After writing about Me and Orson Welles and sitting through My Week with Marilyn, I’m starting to see an emerging genre here. One where we follow some uninteresting coattail-rider’s adventures on a set (or stage) with more famous, notable people. Why tell a story about iconic actors when you can tell a story about Zac Efron hanging out with iconic actors? I can’t spend 10 bucks fast enough on that.
In 1956, real-life-person-who-exists Colin Clark – thanks to some wealthy family privilege – got the chance to be an assistant to Sir Laurence Olivier on the set of his film The Prince and the Showgirl, which starred Olivier and Marilyn Monroe and infamously put Olivier off of directing another film for quite some time. Clark decided to put his experience into a tell-all called The Prince, The Showgirl and Me, but left out a seven-day period where he shows Marilyn the sights of England. This week became the subject of another book, adapted into this here film.
My Week with Marilyn isn’t an unwatchable film, partially thanks to the compelling inherent drama of the thing, what with a veteran actor teaming up with an actress who got famous before she got talented. Each one wants something the other has – Olivier (and his wife) practically lust after her youth like British vampires while Marilyn wants desperately to be as great as her director. Hence, bringing in acting coach Paula Strasberg (Zoë Wanamaker), who eventually becomes another roadblock between the continually frustrated Olivier and the confused, under-confident Marilyn.
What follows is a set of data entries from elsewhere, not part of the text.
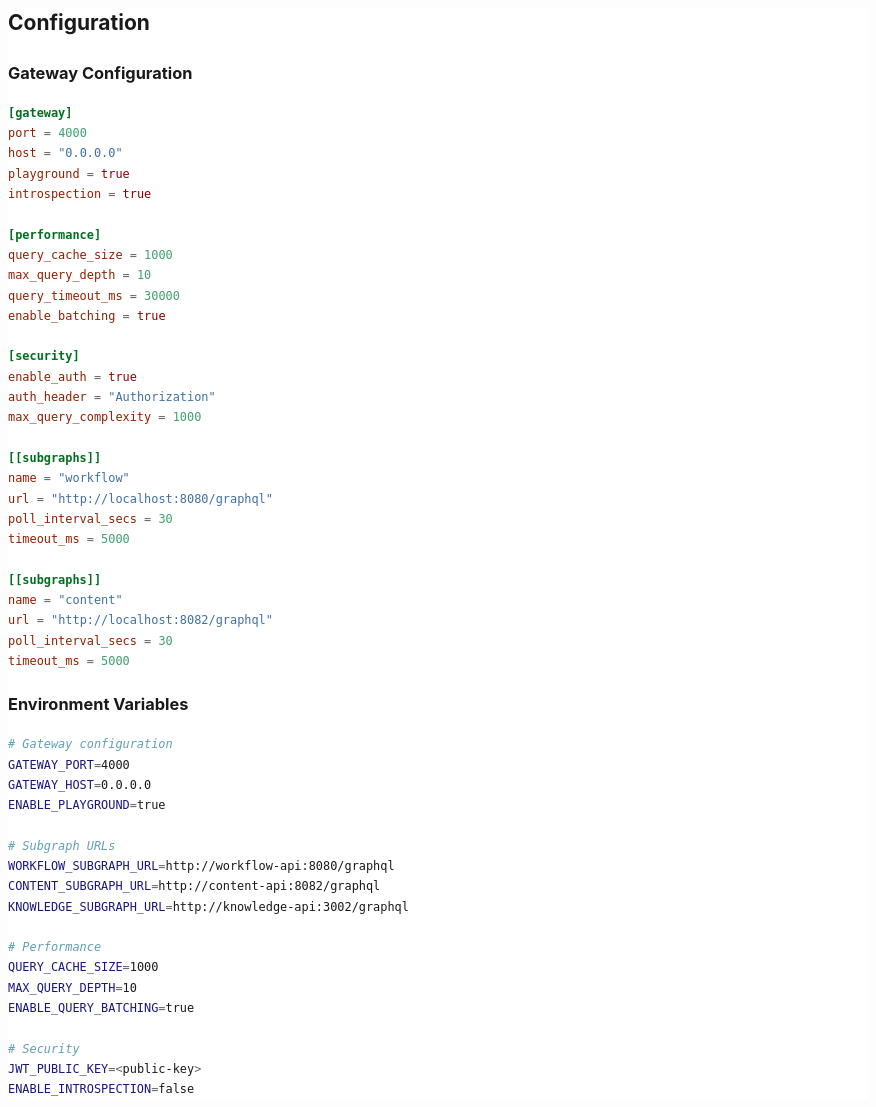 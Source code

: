 ## Configuration

### Gateway Configuration

```toml
[gateway]
port = 4000
host = "0.0.0.0"
playground = true
introspection = true

[performance]
query_cache_size = 1000
max_query_depth = 10
query_timeout_ms = 30000
enable_batching = true

[security]
enable_auth = true
auth_header = "Authorization"
max_query_complexity = 1000

[[subgraphs]]
name = "workflow"
url = "http://localhost:8080/graphql"
poll_interval_secs = 30
timeout_ms = 5000

[[subgraphs]]
name = "content"
url = "http://localhost:8082/graphql"
poll_interval_secs = 30
timeout_ms = 5000
```

### Environment Variables

```bash
# Gateway configuration
GATEWAY_PORT=4000
GATEWAY_HOST=0.0.0.0
ENABLE_PLAYGROUND=true

# Subgraph URLs
WORKFLOW_SUBGRAPH_URL=http://workflow-api:8080/graphql
CONTENT_SUBGRAPH_URL=http://content-api:8082/graphql
KNOWLEDGE_SUBGRAPH_URL=http://knowledge-api:3002/graphql

# Performance
QUERY_CACHE_SIZE=1000
MAX_QUERY_DEPTH=10
ENABLE_QUERY_BATCHING=true

# Security
JWT_PUBLIC_KEY=<public-key>
ENABLE_INTROSPECTION=false
```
Notice I don’t mention Clark at all in that paragraph. The film almost doesn’t even need him, but he wrote the damn book, so he has to be there. As Clark, Eddie Redmayne remains a suitable avatar for the audience, even though my memory falsely imagines Nicholas Holt in his place and that’s a whole lot better movie. As auteur/Shakespearean actor Olivier, auteur/Shakespearean actor Kenneth Branagh completes a cinematic Ouroboros hilariously appropriate for a film about the making of an earlier film. In smaller roles we have character acting stalwart Toby Jones as Monroe’s manager, Dougray Scott as Arthur Miller and Emma Watson as a costume department underling who gets to be Clark’s marginalized love interest. Particularly great in the film are Judi Dench as actress Sybil Thorndike – portrayed here as the sweetest old lady in the history of the universe, which she had been alive to witness firsthand – and Dominic Cooper as Monroe’s dickish photographer.
The star of the show, however, is Michelle Williams as Marilyn Monroe, an iconic human being which Williams perfectly captures. But her performance goes beyond mere impression. Williams (and the script to some extent) understands that not only was Marilyn Monroe staggeringly gorgeous, she was extraordinarily fucked up. There’s a good film in there somewhere about a young man realizing that the most famous woman in the world is more than intoxicatingly pretty (thus realizing that the world is more complicated than the glitz and glamour of the movies would have you believe) but nobody involved on the storytelling side can figure out how to expound on that. As a result, Williams’ pitch-perfect performance occasionally loses any ground to stand without a decent script as a platform, causing her to metamorphose into some kind of alien utterly unfamiliar with human contact – so much that you expect her head to split open vertically and tendrils to whip out above, boring holes into the rest of the cast and crew and sucking the gray matter out of their skulls.
To his credit, screenwriter Adrian Hodges kinda-sorta grasps at all the above things save the projected John Carpenterisms. Too bad the script is so goddamn rote that it feels like it was written exclusively by using the CTRL+F function in Final Draft. After a very poorly staged opening song and dance number featuring the film’s Marilyn, we get an “It was the best summer of my life” style voiceover from Redmayne – and you better believe another voiceover pops up at the end for the sake of symmetry! Right after all the misdirected “coming of age” puppy dog heartbreak before that.
“Staged” is a good operative word for this production, because TV director Simon Curtis puts together a competent film – albeit one that occasionally doesn’t cut together correctly, or maybe that’s the editor’s fault – but one that feels like something that might originally air on A&E. Here’s the thing about making a movie about a film production from the mid ’50s – movies from that era look so stagey already. I wish TV director Simon Curtis was a real filmmaker and injected the proceedings with at least a modicum of naturalism. Instead, we have dramatic music and some ham-fisted attempts at artistry – you see, when they take pictures of Marilyn, the screen goes black and white. Simon Curtis, your Palm D’Or’s in the mail.
Navel-gazing be damned – the people adapting Clark’s memoirs should have tossed out their protagonist and just created an account of the production based on the text. Barring that, I would have gladly given My Week with Marilyn a full 5.0 if it were called Memoirs of a Starfucker, even though the “fucking” bit would technically be a misnomer. Then again, this movie is 101 minutes and not a week long, so maybe I really am onto something.